De certa forma estava a vier uma espécie de quarentena no mar. "Estava trancado na minha própria liberdade", confessou o argentino habituado a longos períodos sozinho no mar. À noite sintonizava as notícias numa rádio durante 30 minutos e era assim que ficava a saber como o vírus estava a espalhar-se pelo mundo. "Dei por mim a pensar que seria a minha última viagem", confessou ao NYT, lembrando as vezes em que era tomado pelos pensamentos agoirentos. Num dia particularmente difícil viu numa garrafa de uísque a melhor amiga. Afogou os pensamentos em álcool, mas em vez de ficar inerte e descontraído ficou ainda mais ansioso. Com os nervos à flor da pele deu por ele a rezar, recorrendo a Deus: "A fé mantém-te em pé nessas situações. Eu aprendi sobre mim; essa viagem me deu muita humildade. "
Outro dia entrou em pânico, quando se viu perseguido por uma luz de um navio, pensou que eram piratas ou traficantes... Seria um efeito da bebida, uma alucinação ou realidade?
Várias semanas depois de sair de Porto Santo, as alucinações tomaram conta do velejador. Era recorrente ver animais selvagens, que encarava como presságio de algo ruim até ver um grande pássaro voar nas proximidades do barco. Era um skua, o pássaro do qual o seu barco recebeu o nome. "Era como se o pássaro estivesse a dizer-me para não desistir, para continuar", contou o argentino, que também encontrou consolo num um grupo de golfinhos que nadaram ao lado de seu barco durante cerca de três mil milhas.
Comia atum, fruta e arroz cozido. Um dia cansou-se de comida enlatada e pegou uma vara de pescar para apanhar peixe. A experiência não correu bem, segundo ele. Começou a pensar que era "como matar uma pessoa " e voltou a comer atum enlatado.

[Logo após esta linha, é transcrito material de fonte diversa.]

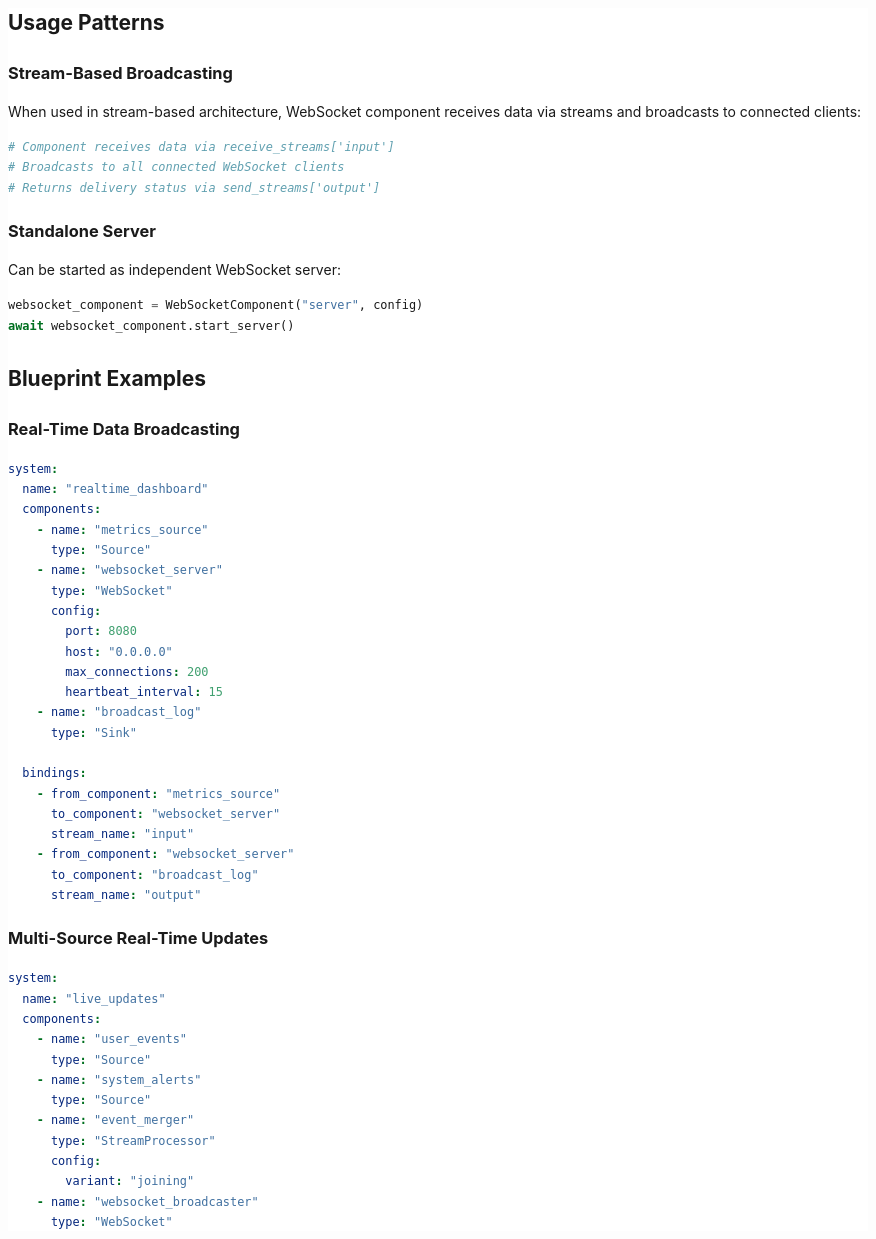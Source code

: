 ## Usage Patterns

### Stream-Based Broadcasting
When used in stream-based architecture, WebSocket component receives data via streams and broadcasts to connected clients:

```python
# Component receives data via receive_streams['input']
# Broadcasts to all connected WebSocket clients
# Returns delivery status via send_streams['output']
```

### Standalone Server
Can be started as independent WebSocket server:

```python
websocket_component = WebSocketComponent("server", config)
await websocket_component.start_server()
```

## Blueprint Examples

### Real-Time Data Broadcasting
```yaml
system:
  name: "realtime_dashboard"
  components:
    - name: "metrics_source"
      type: "Source"
    - name: "websocket_server"
      type: "WebSocket"
      config:
        port: 8080
        host: "0.0.0.0"
        max_connections: 200
        heartbeat_interval: 15
    - name: "broadcast_log"
      type: "Sink"
      
  bindings:
    - from_component: "metrics_source"
      to_component: "websocket_server"
      stream_name: "input"
    - from_component: "websocket_server"
      to_component: "broadcast_log"
      stream_name: "output"
```

### Multi-Source Real-Time Updates
```yaml
system:
  name: "live_updates"
  components:
    - name: "user_events"
      type: "Source"
    - name: "system_alerts"
      type: "Source"
    - name: "event_merger"
      type: "StreamProcessor"
      config:
        variant: "joining"
    - name: "websocket_broadcaster"
      type: "WebSocket"
```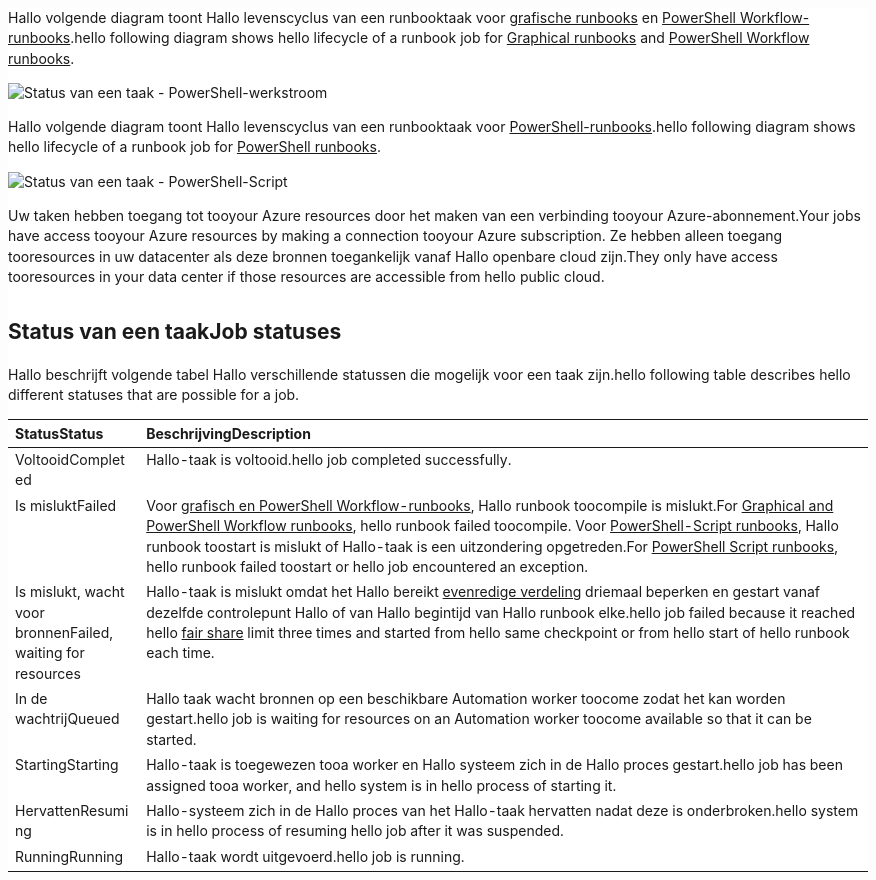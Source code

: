 <span data-ttu-id="3bc7b-113">Hallo volgende diagram toont Hallo levenscyclus van een runbooktaak voor [grafische runbooks](automation-runbook-types.md#graphical-runbooks) en [PowerShell Workflow-runbooks](automation-runbook-types.md#powershell-workflow-runbooks).</span><span class="sxs-lookup"><span data-stu-id="3bc7b-113">hello following diagram shows hello lifecycle of a runbook job for [Graphical runbooks](automation-runbook-types.md#graphical-runbooks) and [PowerShell Workflow runbooks](automation-runbook-types.md#powershell-workflow-runbooks).</span></span>

![Status van een taak - PowerShell-werkstroom](./media/automation-runbook-execution/job-statuses.png)

<span data-ttu-id="3bc7b-115">Hallo volgende diagram toont Hallo levenscyclus van een runbooktaak voor [PowerShell-runbooks](automation-runbook-types.md#powershell-runbooks).</span><span class="sxs-lookup"><span data-stu-id="3bc7b-115">hello following diagram shows hello lifecycle of a runbook job for [PowerShell runbooks](automation-runbook-types.md#powershell-runbooks).</span></span>

![Status van een taak - PowerShell-Script](./media/automation-runbook-execution/job-statuses-script.png)

<span data-ttu-id="3bc7b-117">Uw taken hebben toegang tot tooyour Azure resources door het maken van een verbinding tooyour Azure-abonnement.</span><span class="sxs-lookup"><span data-stu-id="3bc7b-117">Your jobs have access tooyour Azure resources by making a connection tooyour Azure subscription.</span></span> <span data-ttu-id="3bc7b-118">Ze hebben alleen toegang tooresources in uw datacenter als deze bronnen toegankelijk vanaf Hallo openbare cloud zijn.</span><span class="sxs-lookup"><span data-stu-id="3bc7b-118">They only have access tooresources in your data center if those resources are accessible from hello public cloud.</span></span>

## <a name="job-statuses"></a><span data-ttu-id="3bc7b-119">Status van een taak</span><span class="sxs-lookup"><span data-stu-id="3bc7b-119">Job statuses</span></span>
<span data-ttu-id="3bc7b-120">Hallo beschrijft volgende tabel Hallo verschillende statussen die mogelijk voor een taak zijn.</span><span class="sxs-lookup"><span data-stu-id="3bc7b-120">hello following table describes hello different statuses that are possible for a job.</span></span>

| <span data-ttu-id="3bc7b-121">Status</span><span class="sxs-lookup"><span data-stu-id="3bc7b-121">Status</span></span> | <span data-ttu-id="3bc7b-122">Beschrijving</span><span class="sxs-lookup"><span data-stu-id="3bc7b-122">Description</span></span> |
|:--- |:--- |
| <span data-ttu-id="3bc7b-123">Voltooid</span><span class="sxs-lookup"><span data-stu-id="3bc7b-123">Completed</span></span> |<span data-ttu-id="3bc7b-124">Hallo-taak is voltooid.</span><span class="sxs-lookup"><span data-stu-id="3bc7b-124">hello job completed successfully.</span></span> |
| <span data-ttu-id="3bc7b-125">Is mislukt</span><span class="sxs-lookup"><span data-stu-id="3bc7b-125">Failed</span></span> |<span data-ttu-id="3bc7b-126">Voor [grafisch en PowerShell Workflow-runbooks](automation-runbook-types.md), Hallo runbook toocompile is mislukt.</span><span class="sxs-lookup"><span data-stu-id="3bc7b-126">For [Graphical and PowerShell Workflow runbooks](automation-runbook-types.md), hello runbook failed toocompile.</span></span>  <span data-ttu-id="3bc7b-127">Voor [PowerShell-Script runbooks](automation-runbook-types.md), Hallo runbook toostart is mislukt of Hallo-taak is een uitzondering opgetreden.</span><span class="sxs-lookup"><span data-stu-id="3bc7b-127">For [PowerShell Script runbooks](automation-runbook-types.md), hello runbook failed toostart or hello job encountered an exception.</span></span> |
| <span data-ttu-id="3bc7b-128">Is mislukt, wacht voor bronnen</span><span class="sxs-lookup"><span data-stu-id="3bc7b-128">Failed, waiting for resources</span></span> |<span data-ttu-id="3bc7b-129">Hallo-taak is mislukt omdat het Hallo bereikt [evenredige verdeling](#fairshare) driemaal beperken en gestart vanaf dezelfde controlepunt Hallo of van Hallo begintijd van Hallo runbook elke.</span><span class="sxs-lookup"><span data-stu-id="3bc7b-129">hello job failed because it reached hello [fair share](#fairshare) limit three times and started from hello same checkpoint or from hello start of hello runbook each time.</span></span> |
| <span data-ttu-id="3bc7b-130">In de wachtrij</span><span class="sxs-lookup"><span data-stu-id="3bc7b-130">Queued</span></span> |<span data-ttu-id="3bc7b-131">Hallo taak wacht bronnen op een beschikbare Automation worker toocome zodat het kan worden gestart.</span><span class="sxs-lookup"><span data-stu-id="3bc7b-131">hello job is waiting for resources on an Automation worker toocome available so that it can be started.</span></span> |
| <span data-ttu-id="3bc7b-132">Starting</span><span class="sxs-lookup"><span data-stu-id="3bc7b-132">Starting</span></span> |<span data-ttu-id="3bc7b-133">Hallo-taak is toegewezen tooa worker en Hallo systeem zich in de Hallo proces gestart.</span><span class="sxs-lookup"><span data-stu-id="3bc7b-133">hello job has been assigned tooa worker, and hello system is in hello process of starting it.</span></span> |
| <span data-ttu-id="3bc7b-134">Hervatten</span><span class="sxs-lookup"><span data-stu-id="3bc7b-134">Resuming</span></span> |<span data-ttu-id="3bc7b-135">Hallo-systeem zich in de Hallo proces van het Hallo-taak hervatten nadat deze is onderbroken.</span><span class="sxs-lookup"><span data-stu-id="3bc7b-135">hello system is in hello process of resuming hello job after it was suspended.</span></span> |
| <span data-ttu-id="3bc7b-136">Running</span><span class="sxs-lookup"><span data-stu-id="3bc7b-136">Running</span></span> |<span data-ttu-id="3bc7b-137">Hallo-taak wordt uitgevoerd.</span><span class="sxs-lookup"><span data-stu-id="3bc7b-137">hello job is running.</span></span> |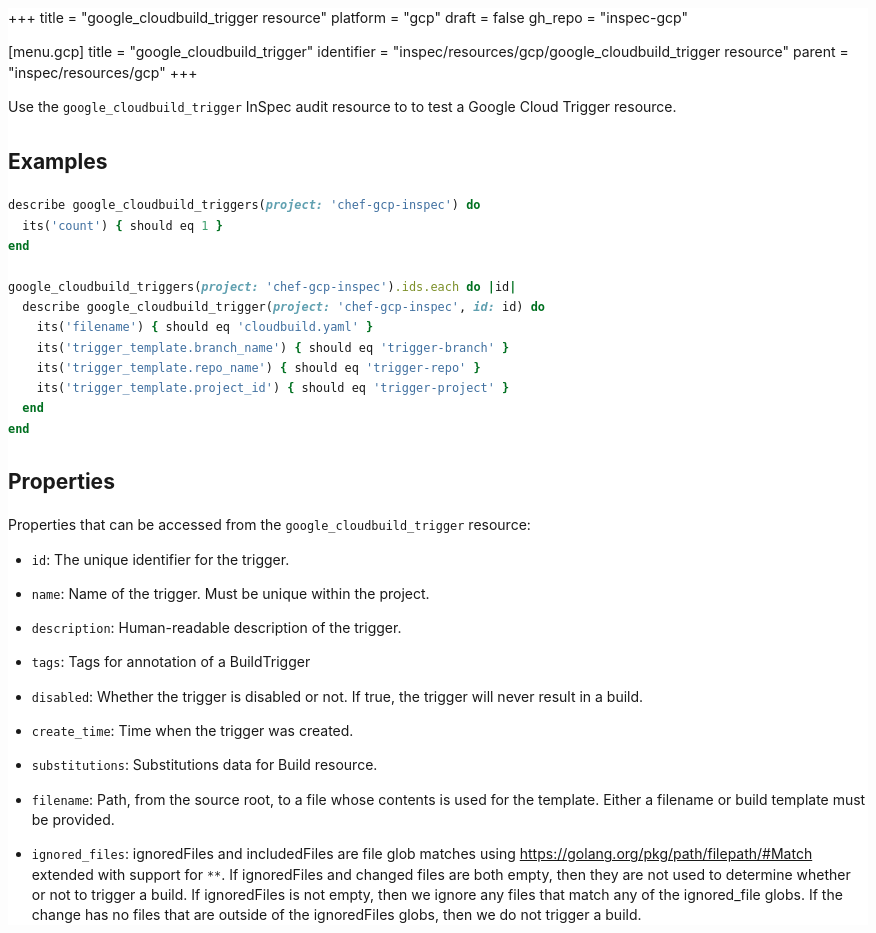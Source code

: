 +++
title = "google_cloudbuild_trigger resource"
platform = "gcp"
draft = false
gh_repo = "inspec-gcp"

[menu.gcp]
title = "google_cloudbuild_trigger"
identifier = "inspec/resources/gcp/google_cloudbuild_trigger resource"
parent = "inspec/resources/gcp"
+++

Use the `google_cloudbuild_trigger` InSpec audit resource to to test a Google Cloud Trigger resource.

## Examples

```ruby
describe google_cloudbuild_triggers(project: 'chef-gcp-inspec') do
  its('count') { should eq 1 }
end

google_cloudbuild_triggers(project: 'chef-gcp-inspec').ids.each do |id|
  describe google_cloudbuild_trigger(project: 'chef-gcp-inspec', id: id) do
    its('filename') { should eq 'cloudbuild.yaml' }
    its('trigger_template.branch_name') { should eq 'trigger-branch' }
    its('trigger_template.repo_name') { should eq 'trigger-repo' }
    its('trigger_template.project_id') { should eq 'trigger-project' }
  end
end
```

## Properties

Properties that can be accessed from the `google_cloudbuild_trigger` resource:


  * `id`: The unique identifier for the trigger.

  * `name`: Name of the trigger. Must be unique within the project.

  * `description`: Human-readable description of the trigger.

  * `tags`: Tags for annotation of a BuildTrigger

  * `disabled`: Whether the trigger is disabled or not. If true, the trigger will never result in a build.

  * `create_time`: Time when the trigger was created.

  * `substitutions`: Substitutions data for Build resource.

  * `filename`: Path, from the source root, to a file whose contents is used for the template. Either a filename or build template must be provided.

  * `ignored_files`: ignoredFiles and includedFiles are file glob matches using https://golang.org/pkg/path/filepath/#Match extended with support for `**`.  If ignoredFiles and changed files are both empty, then they are not used to determine whether or not to trigger a build.  If ignoredFiles is not empty, then we ignore any files that match any of the ignored_file globs. If the change has no files that are outside of the ignoredFiles globs, then we do not trigger a build.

Quando se aproximava das Américas, uma onda brutal sacudiu o barco e obrigou-o a fazer uma paragem não planeada em Vitória no Brasil. A Argentina estava perto, mas ele não sabia que a sua história já tinha corrido mundo. Quando ele chegou a Mar del Plata, sua terra natal, a 17 de junho, foi recebido como um herói. "Entrar no meu porto, onde o meu pai tinha o seu veleiro, onde ele me ensinou muitas coisas e onde eu aprendi a velejar e onde tudo isso se originou, me deu o sabor de uma missão cumprida", confessou Ballestero.
Só saiu do barco depois de um profissional de saúde lhe fazer um teste para a covid-19 e só 72 horas depois foi autorizado a pisar solo argentino. Depois teve de cumprir quarentena de 14 dias até poder abraçar o pai. Não chegou a tempo do aniversário dele, mas a tempo de festejar o Dia do Pai na Argentina: "O que eu vivi é um sonho. Agora vou plantar um jardim e comprar três galinhas. Vou passar o resto do ano com os meus velhos. Quero estar com a família. Mas tenho um forte desejo de continuar a navegar."